▸ Action item:
An exact copy of the entries below is needed, with every picture left out.

::: Extracted entries

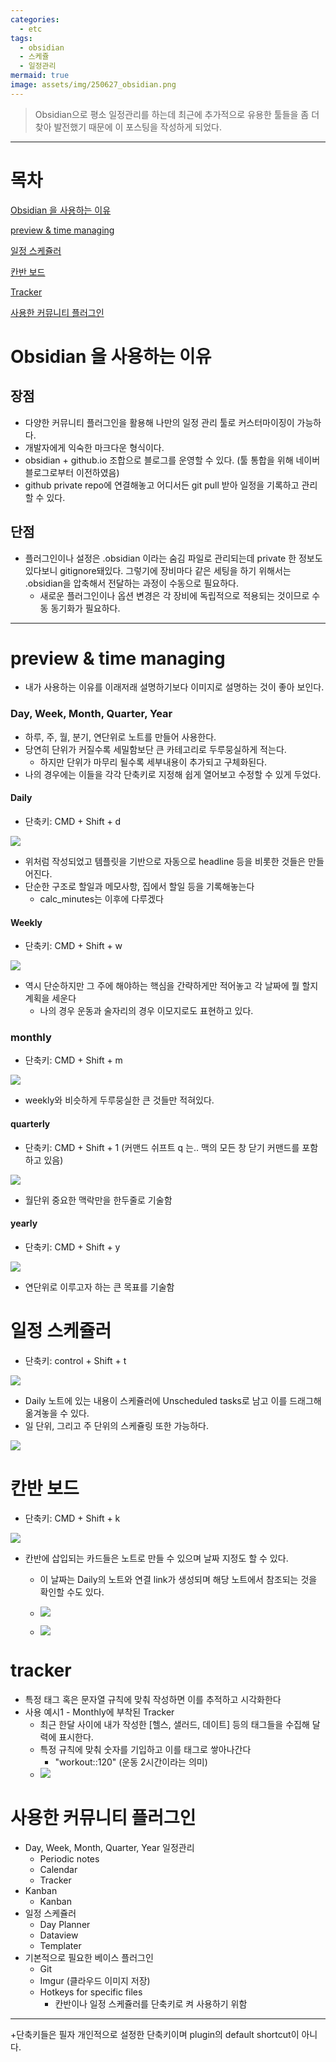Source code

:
 ```yaml
---
categories:
  - etc
tags:
  - obsidian
  - 스케쥴
  - 일정관리
mermaid: true
image: assets/img/250627_obsidian.png
---
```

> Obsidian으로 평소 일정관리를 하는데 최근에 추가적으로 유용한 툴들을 좀 더 찾아 발전했기 때문에 이 포스팅을 작성하게 되었다. 
---

# 목차
[Obsidian 을 사용하는 이유](#obsidian-을-사용하는-이유)

[preview & time managing](#preview--time-managing)

[일정 스케쥴러](#일정-스케쥴러)

[칸반 보드](#칸반-보드)

[Tracker](#tracker)

[사용한 커뮤니티 플러그인](#사용한-커뮤니티-플러그인)

# Obsidian 을 사용하는 이유
## 장점
- 다양한 커뮤니티 플러그인을 활용해 나만의 일정 관리 툴로 커스터마이징이 가능하다.
- 개발자에게 익숙한 마크다운 형식이다.
- obsidian + github.io 조합으로 블로그를 운영할 수 있다. (툴 통합을 위해 네이버 블로그로부터 이전하였음)
- github private repo에 연결해놓고 어디서든 git pull 받아 일정을 기록하고 관리할 수 있다.

## 단점
- 플러그인이나 설정은 .obsidian 이라는 숨김 파일로 관리되는데 private 한 정보도 있다보니 gitignore돼있다. 그렇기에 장비마다 같은 세팅을 하기 위해서는 .obsidian을 압축해서 전달하는 과정이 수동으로 필요하다. 
	- 새로운 플러그인이나 옵션 변경은 각 장비에 독립적으로 적용되는 것이므로 수동 동기화가 필요하다.

---

# preview & time managing
- 내가 사용하는 이유를 이래저래 설명하기보다 이미지로 설명하는 것이 좋아 보인다.

###  Day, Week, Month, Quarter, Year
- 하루, 주, 월, 분기, 연단위로 노트를 만들어 사용한다.
- 당연히 단위가 커질수록 세밀함보단 큰 카테고리로 두루뭉실하게 적는다.
	- 하지만 단위가 마무리 될수록 세부내용이 추가되고 구체화된다. 
- 나의 경우에는 이들을 각각 단축키로 지정해 쉽게 열어보고 수정할 수 있게 두었다.

#### Daily
- 단축키: CMD + Shift + d

![](https://i.imgur.com/nvOdKlW.png)

- 위처럼 작성되었고 템플릿을 기반으로 자동으로 headline 등을 비롯한 것들은 만들어진다.
- 단순한 구조로 할일과 메모사항, 집에서 할일 등을 기록해놓는다
	- calc_minutes는 이후에 다루겠다

#### Weekly
- 단축키: CMD + Shift + w

![](https://i.imgur.com/upqQznh.png)

- 역시 단순하지만 그 주에 해야하는 핵심을 간략하게만 적어놓고 각 날짜에 뭘 할지 계획을 세운다
	- 나의 경우 운동과 술자리의 경우 이모지로도 표현하고 있다.

### monthly
- 단축키: CMD + Shift + m

![](https://i.imgur.com/IOtqsoA.png)

- weekly와 비슷하게 두루뭉실한 큰 것들만 적혀있다.

#### quarterly
- 단축키: CMD + Shift + 1 (커맨드 쉬프트 q 는.. 맥의 모든 창 닫기 커맨드를 포함하고 있음)

![](https://i.imgur.com/J67Etag.png)

- 월단위 중요한 맥락만을 한두줄로 기술함

#### yearly
- 단축키: CMD + Shift + y

![](https://i.imgur.com/W4t4zIw.png)

- 연단위로 이루고자 하는 큰 목표를 기술함

# 일정 스케쥴러
- 단축키: control + Shift + t

![](https://i.imgur.com/T2Mvt9q.png)

- Daily 노트에 있는 내용이 스케쥴러에 Unscheduled tasks로 남고 이를 드래그해 옮겨놓을 수 있다.
- 일 단위, 그리고 주 단위의 스케쥴링 또한 가능하다.

![](https://i.imgur.com/F56z6yz.png)


# 칸반 보드
- 단축키: CMD + Shift + k

![](https://i.imgur.com/KRq9oHF.png)

- 칸반에 삽입되는 카드들은 노트로 만들 수 있으며 날짜 지정도 할 수 있다.
	- 이 날짜는 Daily의 노트와 연결 link가 생성되며 해당 노트에서 참조되는 것을 확인할 수도 있다.
	- ![](https://i.imgur.com/0ddCw03.png)

	- ![](https://i.imgur.com/5aAKecy.png)

# tracker
- 특정 태그 혹은 문자열 규칙에 맞춰 작성하면 이를 추적하고 시각화한다
- 사용 예시1 - Monthly에 부착된 Tracker
	- 최근 한달 사이에 내가 작성한 \[헬스, 샐러드, 데이트\] 등의 태그들을 수집해 달력에 표시한다.
	- 특정 규칙에 맞춰 숫자를 기입하고 이를 태그로 쌓아나간다 
		- "workout::120" (운동 2시간이라는 의미)
	- ![](https://i.imgur.com/8prRZ7D.png)

# 사용한 커뮤니티 플러그인
- Day, Week, Month, Quarter, Year 일정관리
	- Periodic notes
	- Calendar
	- Tracker
- Kanban
	- Kanban
- 일정 스케쥴러
	- Day Planner
	- Dataview
	- Templater
- 기본적으로 필요한 베이스 플러그인
	- Git
	- Imgur (클라우드 이미지 저장)
	- Hotkeys for specific files
		- 칸반이나 일정 스케쥴러를 단축키로 켜 사용하기 위함



---

+단축키들은 필자 개인적으로 설정한 단축키이며 plugin의 default shortcut이 아니다.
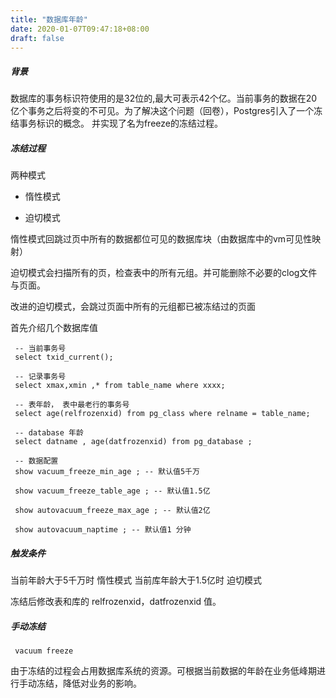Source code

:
 ```yaml
---
title: "数据库年龄"
date: 2020-01-07T09:47:18+08:00
draft: false
---
```


##### 背景

数据库的事务标识符使用的是32位的,最大可表示42个亿。当前事务的数据在20亿个事务之后将变的不可见。为了解决这个问题（回卷），Postgres引入了一个冻结事务标识的概念。
并实现了名为freeze的冻结过程。


##### 冻结过程

两种模式

- 惰性模式

- 迫切模式

惰性模式回跳过页中所有的数据都位可见的数据库块（由数据库中的vm可见性映射）

迫切模式会扫描所有的页，检查表中的所有元组。并可能删除不必要的clog文件与页面。

改进的迫切模式，会跳过页面中所有的元组都已被冻结过的页面

首先介绍几个数据库值

```
 -- 当前事务号
 select txid_current();

 -- 记录事务号
 select xmax,xmin ,* from table_name where xxxx;

 -- 表年龄， 表中最老行的事务号
 select age(relfrozenxid) from pg_class where relname = table_name;

 -- database 年龄
 select datname , age(datfrozenxid) from pg_database ;

 -- 数据配置
 show vacuum_freeze_min_age ; -- 默认值5千万

 show vacuum_freeze_table_age ; -- 默认值1.5亿

 show autovacuum_freeze_max_age ; -- 默认值2亿

 show autovacuum_naptime ; -- 默认值1 分钟
```
 
##### 触发条件

当前年龄大于5千万时 惰性模式
当前库年龄大于1.5亿时 迫切模式

冻结后修改表和库的 relfrozenxid，datfrozenxid 值。

##### 手动冻结

```
 vacuum freeze 
```

由于冻结的过程会占用数据库系统的资源。可根据当前数据的年龄在业务低峰期进行手动冻结，降低对业务的影响。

::::::

▸ Completed exercise:
Source code

:
 ```yaml
---
categories:
  - etc
tags:
  - obsidian
  - 스케쥴
  - 일정관리
mermaid: true
image: assets/img/250627_obsidian.png
---
```

> Obsidian으로 평소 일정관리를 하는데 최근에 추가적으로 유용한 툴들을 좀 더 찾아 발전했기 때문에 이 포스팅을 작성하게 되었다. 
---

# 목차
[Obsidian 을 사용하는 이유](#obsidian-을-사용하는-이유)

[preview & time managing](#preview--time-managing)

[일정 스케쥴러](#일정-스케쥴러)

[칸반 보드](#칸반-보드)

[Tracker](#tracker)

[사용한 커뮤니티 플러그인](#사용한-커뮤니티-플러그인)

# Obsidian 을 사용하는 이유
## 장점
- 다양한 커뮤니티 플러그인을 활용해 나만의 일정 관리 툴로 커스터마이징이 가능하다.
- 개발자에게 익숙한 마크다운 형식이다.
- obsidian + github.io 조합으로 블로그를 운영할 수 있다. (툴 통합을 위해 네이버 블로그로부터 이전하였음)
- github private repo에 연결해놓고 어디서든 git pull 받아 일정을 기록하고 관리할 수 있다.

## 단점
- 플러그인이나 설정은 .obsidian 이라는 숨김 파일로 관리되는데 private 한 정보도 있다보니 gitignore돼있다. 그렇기에 장비마다 같은 세팅을 하기 위해서는 .obsidian을 압축해서 전달하는 과정이 수동으로 필요하다. 
	- 새로운 플러그인이나 옵션 변경은 각 장비에 독립적으로 적용되는 것이므로 수동 동기화가 필요하다.

---

# preview & time managing
- 내가 사용하는 이유를 이래저래 설명하기보다 이미지로 설명하는 것이 좋아 보인다.

###  Day, Week, Month, Quarter, Year
- 하루, 주, 월, 분기, 연단위로 노트를 만들어 사용한다.
- 당연히 단위가 커질수록 세밀함보단 큰 카테고리로 두루뭉실하게 적는다.
	- 하지만 단위가 마무리 될수록 세부내용이 추가되고 구체화된다. 
- 나의 경우에는 이들을 각각 단축키로 지정해 쉽게 열어보고 수정할 수 있게 두었다.

#### Daily
- 단축키: CMD + Shift + d

![](https://i.imgur.com/nvOdKlW.png)

- 위처럼 작성되었고 템플릿을 기반으로 자동으로 headline 등을 비롯한 것들은 만들어진다.
- 단순한 구조로 할일과 메모사항, 집에서 할일 등을 기록해놓는다
	- calc_minutes는 이후에 다루겠다

#### Weekly
- 단축키: CMD + Shift + w

![](https://i.imgur.com/upqQznh.png)

- 역시 단순하지만 그 주에 해야하는 핵심을 간략하게만 적어놓고 각 날짜에 뭘 할지 계획을 세운다
	- 나의 경우 운동과 술자리의 경우 이모지로도 표현하고 있다.

### monthly
- 단축키: CMD + Shift + m

![](https://i.imgur.com/IOtqsoA.png)

- weekly와 비슷하게 두루뭉실한 큰 것들만 적혀있다.

#### quarterly
- 단축키: CMD + Shift + 1 (커맨드 쉬프트 q 는.. 맥의 모든 창 닫기 커맨드를 포함하고 있음)

![](https://i.imgur.com/J67Etag.png)

- 월단위 중요한 맥락만을 한두줄로 기술함

#### yearly
- 단축키: CMD + Shift + y

![](https://i.imgur.com/W4t4zIw.png)

- 연단위로 이루고자 하는 큰 목표를 기술함

# 일정 스케쥴러
- 단축키: control + Shift + t

![](https://i.imgur.com/T2Mvt9q.png)

- Daily 노트에 있는 내용이 스케쥴러에 Unscheduled tasks로 남고 이를 드래그해 옮겨놓을 수 있다.
- 일 단위, 그리고 주 단위의 스케쥴링 또한 가능하다.

![](https://i.imgur.com/F56z6yz.png)


# 칸반 보드
- 단축키: CMD + Shift + k

![](https://i.imgur.com/KRq9oHF.png)

- 칸반에 삽입되는 카드들은 노트로 만들 수 있으며 날짜 지정도 할 수 있다.
	- 이 날짜는 Daily의 노트와 연결 link가 생성되며 해당 노트에서 참조되는 것을 확인할 수도 있다.
	- ![](https://i.imgur.com/0ddCw03.png)

	- ![](https://i.imgur.com/5aAKecy.png)

# tracker
- 특정 태그 혹은 문자열 규칙에 맞춰 작성하면 이를 추적하고 시각화한다
- 사용 예시1 - Monthly에 부착된 Tracker
	- 최근 한달 사이에 내가 작성한 \[헬스, 샐러드, 데이트\] 등의 태그들을 수집해 달력에 표시한다.
	- 특정 규칙에 맞춰 숫자를 기입하고 이를 태그로 쌓아나간다 
		- "workout::120" (운동 2시간이라는 의미)
	- ![](https://i.imgur.com/8prRZ7D.png)

# 사용한 커뮤니티 플러그인
- Day, Week, Month, Quarter, Year 일정관리
	- Periodic notes
	- Calendar
	- Tracker
- Kanban
	- Kanban
- 일정 스케쥴러
	- Day Planner
	- Dataview
	- Templater
- 기본적으로 필요한 베이스 플러그인
	- Git
	- Imgur (클라우드 이미지 저장)
	- Hotkeys for specific files
		- 칸반이나 일정 스케쥴러를 단축키로 켜 사용하기 위함



---

+단축키들은 필자 개인적으로 설정한 단축키이며 plugin의 default shortcut이 아니다.
Source code

:
 ```yaml
---
title: "数据库年龄"
date: 2020-01-07T09:47:18+08:00
draft: false
---
```


##### 背景

数据库的事务标识符使用的是32位的,最大可表示42个亿。当前事务的数据在20亿个事务之后将变的不可见。为了解决这个问题（回卷），Postgres引入了一个冻结事务标识的概念。
并实现了名为freeze的冻结过程。


##### 冻结过程

两种模式

- 惰性模式

- 迫切模式

惰性模式回跳过页中所有的数据都位可见的数据库块（由数据库中的vm可见性映射）

迫切模式会扫描所有的页，检查表中的所有元组。并可能删除不必要的clog文件与页面。

改进的迫切模式，会跳过页面中所有的元组都已被冻结过的页面

首先介绍几个数据库值

```
 -- 当前事务号
 select txid_current();

 -- 记录事务号
 select xmax,xmin ,* from table_name where xxxx;

 -- 表年龄， 表中最老行的事务号
 select age(relfrozenxid) from pg_class where relname = table_name;

 -- database 年龄
 select datname , age(datfrozenxid) from pg_database ;

 -- 数据配置
 show vacuum_freeze_min_age ; -- 默认值5千万

 show vacuum_freeze_table_age ; -- 默认值1.5亿

 show autovacuum_freeze_max_age ; -- 默认值2亿

 show autovacuum_naptime ; -- 默认值1 分钟
```
 
##### 触发条件

当前年龄大于5千万时 惰性模式
当前库年龄大于1.5亿时 迫切模式

冻结后修改表和库的 relfrozenxid，datfrozenxid 值。

##### 手动冻结

```
 vacuum freeze 
```

由于冻结的过程会占用数据库系统的资源。可根据当前数据的年龄在业务低峰期进行手动冻结，降低对业务的影响。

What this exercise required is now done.